Des cachets mirobolants, une chute brutale et une retraite modeste. Le parcours de l’animateur Bernard Montiel révèle les dérives financières de la télévision des années 90 et les conséquences d’une gestion de carrière hasardeuse. Retour sur une ascension fulgurante suivie d’une descente tout aussi spectaculaire.
Une période dorée sur la Une
Entre 1987 et 2003, Bernard Montiel incarnait le visage de la réussite télévisuelle sur TF1. L’animateur a enchaîné les programmes à succès qui ont marqué toute une génération de téléspectateurs.
Vidéo Gag, Une famille en or ou encore Surprise sur prise ! figurent parmi les émissions phares qu’il a portées. Ces rendez-vous télévisuels battaient régulièrement des records d’audience, propulsant leur présentateur au sommet de sa gloire.

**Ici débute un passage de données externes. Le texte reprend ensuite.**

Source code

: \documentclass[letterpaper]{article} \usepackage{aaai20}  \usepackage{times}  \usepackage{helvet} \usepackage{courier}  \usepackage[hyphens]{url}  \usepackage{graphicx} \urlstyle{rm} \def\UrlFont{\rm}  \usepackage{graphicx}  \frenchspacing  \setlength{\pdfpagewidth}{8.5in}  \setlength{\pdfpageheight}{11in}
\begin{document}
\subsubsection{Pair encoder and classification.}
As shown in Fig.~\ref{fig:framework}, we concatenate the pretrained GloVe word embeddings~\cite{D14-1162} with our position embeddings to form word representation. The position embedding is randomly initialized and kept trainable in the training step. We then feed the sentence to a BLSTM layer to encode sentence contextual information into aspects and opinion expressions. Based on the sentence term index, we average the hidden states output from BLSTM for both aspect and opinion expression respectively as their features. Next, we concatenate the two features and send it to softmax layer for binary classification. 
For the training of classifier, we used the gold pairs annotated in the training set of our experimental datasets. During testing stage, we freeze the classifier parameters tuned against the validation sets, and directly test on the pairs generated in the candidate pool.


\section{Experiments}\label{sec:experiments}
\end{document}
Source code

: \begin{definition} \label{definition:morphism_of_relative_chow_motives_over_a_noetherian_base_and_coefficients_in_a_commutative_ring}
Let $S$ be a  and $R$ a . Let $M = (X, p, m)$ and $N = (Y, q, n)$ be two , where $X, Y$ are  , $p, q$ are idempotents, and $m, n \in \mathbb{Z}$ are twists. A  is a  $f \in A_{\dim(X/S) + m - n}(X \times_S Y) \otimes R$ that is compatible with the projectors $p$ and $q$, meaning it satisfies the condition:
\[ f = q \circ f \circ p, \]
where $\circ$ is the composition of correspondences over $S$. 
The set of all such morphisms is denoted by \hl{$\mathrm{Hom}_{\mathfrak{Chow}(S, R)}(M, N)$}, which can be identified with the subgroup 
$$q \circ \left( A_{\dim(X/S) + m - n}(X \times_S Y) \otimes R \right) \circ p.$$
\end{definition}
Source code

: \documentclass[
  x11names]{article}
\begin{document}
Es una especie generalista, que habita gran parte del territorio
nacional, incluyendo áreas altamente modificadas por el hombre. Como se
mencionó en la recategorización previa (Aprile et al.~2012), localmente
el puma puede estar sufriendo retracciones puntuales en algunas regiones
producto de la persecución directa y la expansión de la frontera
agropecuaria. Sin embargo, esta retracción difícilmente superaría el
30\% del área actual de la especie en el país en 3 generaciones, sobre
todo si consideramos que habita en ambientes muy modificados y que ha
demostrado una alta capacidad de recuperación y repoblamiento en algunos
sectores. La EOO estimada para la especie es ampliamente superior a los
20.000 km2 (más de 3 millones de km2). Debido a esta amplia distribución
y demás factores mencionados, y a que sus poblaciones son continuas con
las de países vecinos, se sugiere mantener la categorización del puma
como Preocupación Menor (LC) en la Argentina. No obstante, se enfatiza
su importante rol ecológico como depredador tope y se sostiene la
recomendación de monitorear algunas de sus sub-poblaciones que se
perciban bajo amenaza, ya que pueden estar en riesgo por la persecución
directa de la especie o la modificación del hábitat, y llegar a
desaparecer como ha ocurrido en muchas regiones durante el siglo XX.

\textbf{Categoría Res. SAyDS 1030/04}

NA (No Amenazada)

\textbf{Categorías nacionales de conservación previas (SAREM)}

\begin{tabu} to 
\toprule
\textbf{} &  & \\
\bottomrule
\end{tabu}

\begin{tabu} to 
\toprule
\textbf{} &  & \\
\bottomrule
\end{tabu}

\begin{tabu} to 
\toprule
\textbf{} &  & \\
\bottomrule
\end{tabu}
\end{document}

Des rémunérations hors normes révélées
L’animateur a levé le voile sur les cachets astronomiques perçus durant cette époque faste. Au plus fort de sa carrière, dans les années 90, il empochait environ 250 000 euros mensuels, même si cette période de rémunération exceptionnelle n’a pas duré longtemps.
Son mode de rétribution était particulièrement généreux : 50 000 euros pour deux journées de tournage durant lesquelles il enregistrait huit émissions consécutives. Une cadence de production intensive qui lui garantissait des revenus colossaux.
Une motivation principalement financière assumée
Avec une franchise déconcertante, Bernard Montiel a reconnu que certaines de ses animations étaient principalement motivées par l’appât du gain. Il a résumé sa démarche par une formule provocante : « J’assois mon gros cul sur les banquettes et je touche un paquet. Je suis content. »
La rupture brutale avec la première chaîne
L’année 2003 marque un tournant radical dans la trajectoire professionnelle de l’animateur. TF1 a brutalement mis un terme à sa collaboration après des propos jugés provocateurs tenus sur RMC.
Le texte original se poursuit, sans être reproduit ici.